Task description = All lines holding the word "false" are to be copied from the records beneath.

Provided records =
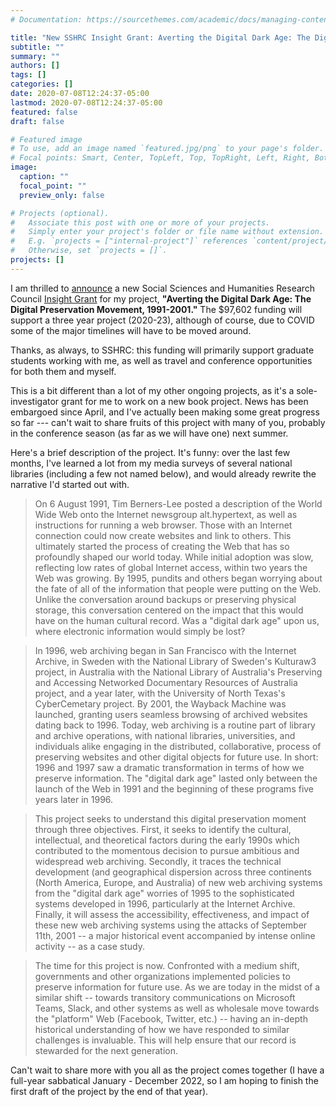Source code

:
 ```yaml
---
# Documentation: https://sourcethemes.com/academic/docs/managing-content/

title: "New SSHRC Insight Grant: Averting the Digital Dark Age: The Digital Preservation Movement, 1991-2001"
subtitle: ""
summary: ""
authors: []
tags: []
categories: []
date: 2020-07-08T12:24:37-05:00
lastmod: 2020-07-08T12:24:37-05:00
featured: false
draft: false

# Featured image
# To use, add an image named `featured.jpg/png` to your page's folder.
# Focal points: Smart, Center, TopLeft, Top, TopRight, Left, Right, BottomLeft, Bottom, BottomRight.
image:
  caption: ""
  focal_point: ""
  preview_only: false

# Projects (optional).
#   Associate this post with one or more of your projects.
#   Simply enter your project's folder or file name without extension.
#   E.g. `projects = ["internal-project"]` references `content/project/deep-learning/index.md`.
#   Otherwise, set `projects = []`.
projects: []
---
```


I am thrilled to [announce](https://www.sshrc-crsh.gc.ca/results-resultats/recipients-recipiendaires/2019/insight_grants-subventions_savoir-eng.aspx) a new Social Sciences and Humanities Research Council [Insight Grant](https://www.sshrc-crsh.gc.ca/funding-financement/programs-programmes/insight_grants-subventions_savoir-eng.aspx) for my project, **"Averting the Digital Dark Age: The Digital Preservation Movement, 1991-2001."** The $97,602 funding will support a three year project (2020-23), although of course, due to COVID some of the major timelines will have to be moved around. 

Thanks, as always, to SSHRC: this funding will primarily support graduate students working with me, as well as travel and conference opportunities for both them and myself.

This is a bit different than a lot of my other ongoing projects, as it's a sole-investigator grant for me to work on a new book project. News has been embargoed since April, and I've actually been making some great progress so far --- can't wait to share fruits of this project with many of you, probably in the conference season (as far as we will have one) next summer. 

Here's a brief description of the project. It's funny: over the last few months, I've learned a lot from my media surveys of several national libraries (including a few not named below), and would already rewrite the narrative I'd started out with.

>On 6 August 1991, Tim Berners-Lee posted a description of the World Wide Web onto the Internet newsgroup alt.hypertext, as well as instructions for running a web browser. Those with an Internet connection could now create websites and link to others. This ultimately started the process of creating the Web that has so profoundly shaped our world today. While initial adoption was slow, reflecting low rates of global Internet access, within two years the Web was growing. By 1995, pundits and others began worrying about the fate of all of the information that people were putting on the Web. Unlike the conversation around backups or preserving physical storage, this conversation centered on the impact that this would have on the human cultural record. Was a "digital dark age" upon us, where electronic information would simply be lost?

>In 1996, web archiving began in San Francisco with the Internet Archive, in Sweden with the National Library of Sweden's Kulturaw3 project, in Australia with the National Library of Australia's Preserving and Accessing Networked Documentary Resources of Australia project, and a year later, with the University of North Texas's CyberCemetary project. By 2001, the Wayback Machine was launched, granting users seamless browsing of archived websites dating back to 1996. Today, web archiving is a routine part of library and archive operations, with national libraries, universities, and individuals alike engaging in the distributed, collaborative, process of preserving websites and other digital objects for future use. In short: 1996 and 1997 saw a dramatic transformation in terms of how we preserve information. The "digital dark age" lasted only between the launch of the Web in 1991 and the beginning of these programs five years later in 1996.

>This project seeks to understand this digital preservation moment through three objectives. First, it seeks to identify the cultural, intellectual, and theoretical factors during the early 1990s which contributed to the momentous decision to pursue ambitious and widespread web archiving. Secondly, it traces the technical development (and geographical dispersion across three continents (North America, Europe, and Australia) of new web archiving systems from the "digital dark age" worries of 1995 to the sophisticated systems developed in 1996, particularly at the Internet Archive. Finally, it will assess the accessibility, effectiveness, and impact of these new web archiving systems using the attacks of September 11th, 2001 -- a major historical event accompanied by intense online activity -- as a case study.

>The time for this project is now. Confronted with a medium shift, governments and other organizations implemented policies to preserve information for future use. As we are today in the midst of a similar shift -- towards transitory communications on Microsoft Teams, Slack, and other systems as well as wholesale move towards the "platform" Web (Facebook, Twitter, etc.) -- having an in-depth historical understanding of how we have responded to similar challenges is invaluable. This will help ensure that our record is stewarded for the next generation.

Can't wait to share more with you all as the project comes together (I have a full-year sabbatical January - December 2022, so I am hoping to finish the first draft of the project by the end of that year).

Completed task =
featured: false
draft: false
  preview_only: false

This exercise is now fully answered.